When we see data visualized in a graph such as a histogram, we tend to draw some conclusions from it. When data is spread out, or concentrated, or observed to change with other data, we often take that to mean relationships between data sets. Statisticians, though, have to be more rigorous in the way they establish their notions of the nature of a data set, or its relationship with other data sets. Statisticians of any merit depend on test statistics, in addition to visualization, to test any theories or hunches they may have about the data. Usually, normality tests fit into this toolbox.

Histogram: Can this graph alone tell you whether your data is normally distributed?

Histogram: Can this graph alone tell you whether your data is normally distributed?

Normality tests help us understand the chance that any data we have with us may have come from a normal or Gaussian distribution. At the outset, that seems simple enough. However, when you look closer at a Gaussian distribution, you can observe how it has certain specific properties. For instance, there are two main parameters – a location parameter, the mean, and the scale parameter, the standard deviation. Different combinations of this can mean different shapes of distributions. You can therefore have thin and tall normal distributions, or have fat and wide normal distributions.
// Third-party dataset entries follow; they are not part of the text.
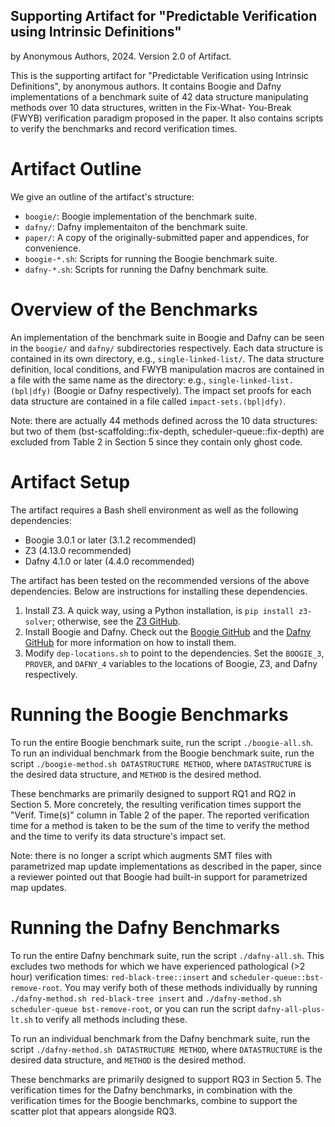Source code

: ## Supporting Artifact for "Predictable Verification using Intrinsic Definitions"
by Anonymous Authors, 2024. Version 2.0 of Artifact.

This is the supporting artifact for "Predictable Verification using Intrinsic Definitions",
by anonymous authors. It contains Boogie and Dafny implementations of a benchmark suite of 
42 data structure manipulating methods over 10 data structures, written in the Fix-What-
You-Break (FWYB) verification paradigm proposed in the paper. It also contains scripts to
verify the benchmarks and record verification times.

# Artifact Outline
We give an outline of the artifact's structure:
- `boogie/`: Boogie implementation of the benchmark suite.
- `dafny/`: Dafny implementaiton of the benchmark suite.
- `paper/`: A copy of the originally-submitted paper and appendices, for convenience.
- `boogie-*.sh`: Scripts for running the Boogie benchmark suite.
- `dafny-*.sh`: Scripts for running the Dafny benchmark suite.

# Overview of the Benchmarks
An implementation of the benchmark suite in Boogie and Dafny can be seen in the `boogie/`
and `dafny/` subdirectories respectively. Each data structure is contained in its own
directory, e.g., `single-linked-list/`. The data structure definition, local conditions,
and FWYB manipulation macros are contained in a file with the same name as the directory:
e.g., `single-linked-list.(bpl|dfy)` (Boogie or Dafny respectively). The impact set proofs 
for each data structure are contained in a file called `impact-sets.(bpl|dfy)`.

Note: there are actually 44 methods defined across the 10 data structures: but two
of them (bst-scaffolding::fix-depth, scheduler-queue::fix-depth) are excluded from Table 2 in Section
5 since they contain only ghost code.

# Artifact Setup
The artifact requires a Bash shell environment as well as the following dependencies:
- Boogie 3.0.1 or later (3.1.2 recommended)
- Z3 (4.13.0 recommended)
- Dafny 4.1.0 or later (4.4.0 recommended)

The artifact has been tested on the recommended versions of the above dependencies. Below
are instructions for installing these dependencies.
1. Install Z3. A quick way, using a Python installation,
   is `pip install z3-solver`; otherwise, see the [Z3 GitHub](https://github.com/Z3Prover/z3).
2. Install Boogie and Dafny. Check out the [Boogie GitHub](https://github.com/boogie-org/boogie)
   and the [Dafny GitHub](https://github.com/dafny-lang/dafny/tree/master) for more information
   on how to install them.
3. Modify `dep-locations.sh` to point to the dependencies. Set the `BOOGIE_3`, `PROVER`, and
   `DAFNY_4` variables to the locations of Boogie, Z3, and Dafny respectively.

# Running the Boogie Benchmarks
To run the entire Boogie benchmark suite, run the script `./boogie-all.sh`. To run an individual
benchmark from the Boogie benchmark suite, run the script `./boogie-method.sh DATASTRUCTURE METHOD`,
where `DATASTRUCTURE` is the desired data structure, and `METHOD` is the desired method.

These benchmarks are primarily designed to support RQ1 and RQ2 in Section 5. More concretely,
the resulting verification times support the "Verif. Time(s)" column in Table 2 of the paper.
The reported verification time for a method is taken to be the sum of the time to verify the method 
and the time to verify its data structure's impact set.

Note: there is no longer a script which augments SMT files with parametrized map update implementations as
described in the paper, since a reviewer pointed out that Boogie had built-in support for parametrized
map updates.

# Running the Dafny Benchmarks
To run the entire Dafny benchmark suite, run the script `./dafny-all.sh`. This excludes two methods
for which we have experienced pathological (>2 hour) verification times: `red-black-tree::insert` and
`scheduler-queue::bst-remove-root`. You may verify both of these methods individually by running
`./dafny-method.sh red-black-tree insert` and `./dafny-method.sh scheduler-queue bst-remove-root`,
or you can run the script `dafny-all-plus-lt.sh` to verify all methods including these.

To run an individual benchmark from the Dafny benchmark suite, run the script 
`./dafny-method.sh DATASTRUCTURE METHOD`, where `DATASTRUCTURE` is the desired data structure,
and `METHOD` is the desired method.

These benchmarks are primarily designed to support RQ3 in Section 5. The verification times for the
Dafny benchmarks, in combination with the verification times for the Boogie benchmarks, combine to
support the scatter plot that appears alongside RQ3.
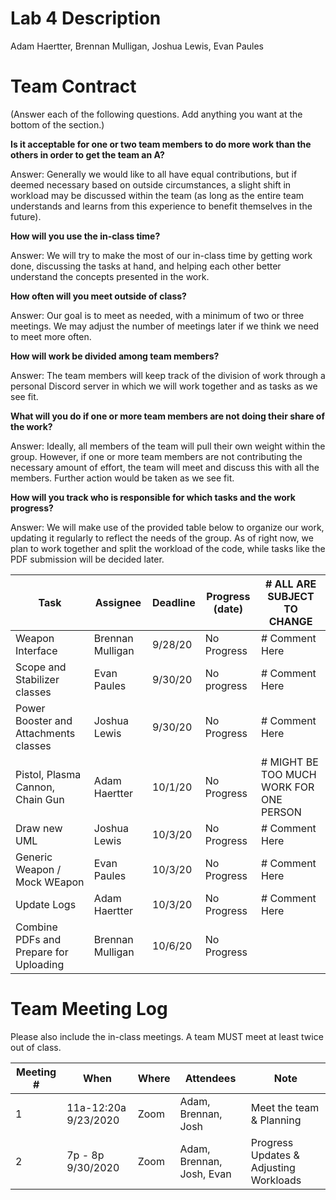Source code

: # Lab 4 Description

Adam Haertter, Brennan Mulligan, Joshua Lewis, Evan Paules

# Team Contract

(Answer each of the following questions. Add anything you want at the bottom of
the section.)

**Is it acceptable for one or two team members to do more work than the others
in order to get the team an A?**

Answer: Generally we would like to all have equal contributions, but if deemed 
necessary based on outside circumstances, a slight shift in workload may be 
discussed within the team (as long as the entire team understands and learns 
from this experience to benefit themselves in the future).

**How will you use the in-class time?**

Answer: We will try to make the most of our in-class time by getting work done,
discussing the tasks at hand, and helping each other better understand the 
concepts presented in the work.

**How often will you meet outside of class?**

Answer: Our goal is to meet as needed, with a minimum of two or three meetings.
We may adjust the number of meetings later if we think we need to meet more often.

**How will work be divided among team members?**

Answer: The team members will keep track of the division of work through a 
personal Discord server in which we will work together and as tasks as we see fit.

**What will you do if one or more team members are not doing their share of the work?**

Answer: Ideally, all members of the team will pull their own weight within the group.
However, if one or more team members are not contributing the necessary amount of effort, the
team will meet and discuss this with all the members. Further action would be taken as we see fit.

**How will you track who is responsible for which tasks and the work progress?**

Answer: We will make use of the provided table below to organize our work, updating it
regularly to reflect the needs of the group. As of right now, we plan to work together and
split the workload of the code, while tasks like the PDF submission will be decided later.

| Task | Assignee | Deadline | Progress (date) | # ALL ARE SUBJECT TO CHANGE |
|---|---|---|---|---|
| Weapon Interface | Brennan Mulligan | 9/28/20 | No Progress | # Comment Here |
| Scope and Stabilizer classes | Evan Paules | 9/30/20 | No progress | # Comment Here |
| Power Booster and Attachments classes | Joshua Lewis | 9/30/20 | No Progress | # Comment Here |
| Pistol, Plasma Cannon, Chain Gun | Adam Haertter | 10/1/20 | No Progress | # MIGHT BE TOO MUCH WORK FOR ONE PERSON |
| Draw new UML | Joshua Lewis | 10/3/20 | No Progress | # Comment Here |
| Generic Weapon / Mock WEapon | Evan Paules | 10/3/20 | No Progress | # Comment Here |
| Update Logs | Adam Haertter | 10/3/20 | No Progress | # Comment Here |
| Combine PDFs and Prepare for Uploading | Brennan Mulligan | 10/6/20 | No Progress |  |

 
# Team Meeting Log

Please also include the in-class meetings. A team MUST meet at least twice out
of class.

| Meeting # | When | Where | Attendees | Note |
|---|---|---|---|---|
| 1 | 11a-12:20a 9/23/2020 | Zoom | Adam, Brennan, Josh | Meet the team & Planning |
| 2 | 7p - 8p 9/30/2020 | Zoom | Adam, Brennan, Josh, Evan | Progress Updates & Adjusting Workloads |
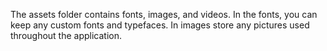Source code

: The assets folder contains fonts, images, and videos. In the fonts, you can keep any custom fonts and typefaces. In images store any pictures used throughout the application.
When you’re checking a data set for normality, it helps to visualize the data too.

Normal Q-Q Plots

#Generating 10k points of data and arranging them into 100 columns
x<-rnorm(10000,10,1)
dim(x)<-c(100,100)

#Generating a simple normal quantile-quantile plot for the first column
#Generating a line for the qqplot
qqnorm(x[,1])
qqline (x[,1], col=2)

The code above generates data from a normal distribution (command “rnorm”), reshapes it into a series of columns, and runs what is called a normal quantile-quantile plot (QQ Plot, for short) on the first column.

Q-Q Plot (Normal)

Q-Q Plot (Normal)

The Q-Q plot tells us what proportion of the data set (in this case, the first column of variable x), compares with the expected proportion (theoretically) of the normal distribution model based on the sample’s mean and standard deviation. We’re able to do this, because of the normal distribution’s properties. The normal distribution is thicker around the mean, and thinner as you move away from it – specifically, around 68% of the points you can expect to see in normally distributed data will only be 1 standard deviation away from the mean. There are similar metrics for normally distributed data, for 2 and 3 standard deviations (95.4% and 99.7% respectively).

However, as you see, testing a large set of data (such as the 100 columns of data we have here) can quickly become tedious, if we’re using a graphical approach. Then there’s the fact that the graphical approach may not be a rigorous enough evaluation for most statistical analysis situations, where you want to compare multiple sets of data easily. Unsurprisingly, we therefore use test statistics, and normality tests, to assess the data’s normality.

You may ask, what does non-normal data look like in this plot? Here’s an example below, from a binomial distribution, plotted on a Q-Q normal plot.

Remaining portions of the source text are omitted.